**Brief**
The records follow. Print, word for word, the first line through the "Update a price plan" line.

==========

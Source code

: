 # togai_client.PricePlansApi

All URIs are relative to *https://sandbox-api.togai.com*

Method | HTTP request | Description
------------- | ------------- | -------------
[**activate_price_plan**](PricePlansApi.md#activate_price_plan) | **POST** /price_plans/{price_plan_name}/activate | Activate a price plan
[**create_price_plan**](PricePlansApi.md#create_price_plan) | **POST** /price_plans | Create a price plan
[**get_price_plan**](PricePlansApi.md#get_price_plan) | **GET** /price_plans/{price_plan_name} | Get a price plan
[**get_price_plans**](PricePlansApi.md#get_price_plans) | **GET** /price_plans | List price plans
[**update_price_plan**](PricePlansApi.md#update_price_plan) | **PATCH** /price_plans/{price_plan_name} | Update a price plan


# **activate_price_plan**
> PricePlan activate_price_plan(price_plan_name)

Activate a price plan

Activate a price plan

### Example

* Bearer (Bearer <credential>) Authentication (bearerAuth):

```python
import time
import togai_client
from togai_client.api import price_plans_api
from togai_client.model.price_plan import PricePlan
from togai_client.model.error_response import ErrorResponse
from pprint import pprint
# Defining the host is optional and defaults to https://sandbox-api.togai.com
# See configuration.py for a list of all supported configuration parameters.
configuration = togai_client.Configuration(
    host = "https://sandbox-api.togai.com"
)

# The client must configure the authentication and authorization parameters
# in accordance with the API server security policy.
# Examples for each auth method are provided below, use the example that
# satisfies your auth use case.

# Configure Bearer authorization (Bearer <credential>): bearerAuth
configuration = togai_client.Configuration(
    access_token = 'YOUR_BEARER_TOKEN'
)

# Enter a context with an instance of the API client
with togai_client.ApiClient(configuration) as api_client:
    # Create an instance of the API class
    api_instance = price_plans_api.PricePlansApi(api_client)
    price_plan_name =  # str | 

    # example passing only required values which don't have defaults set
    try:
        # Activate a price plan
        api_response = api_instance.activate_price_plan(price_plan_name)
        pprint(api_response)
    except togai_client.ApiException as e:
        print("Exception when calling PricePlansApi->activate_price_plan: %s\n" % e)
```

==========

**Result below**
Source code

: # togai_client.PricePlansApi

All URIs are relative to *https://sandbox-api.togai.com*

Method | HTTP request | Description
------------- | ------------- | -------------
[**activate_price_plan**](PricePlansApi.md#activate_price_plan) | **POST** /price_plans/{price_plan_name}/activate | Activate a price plan
[**create_price_plan**](PricePlansApi.md#create_price_plan) | **POST** /price_plans | Create a price plan
[**get_price_plan**](PricePlansApi.md#get_price_plan) | **GET** /price_plans/{price_plan_name} | Get a price plan
[**get_price_plans**](PricePlansApi.md#get_price_plans) | **GET** /price_plans | List price plans
[**update_price_plan**](PricePlansApi.md#update_price_plan) | **PATCH** /price_plans/{price_plan_name} | Update a price plan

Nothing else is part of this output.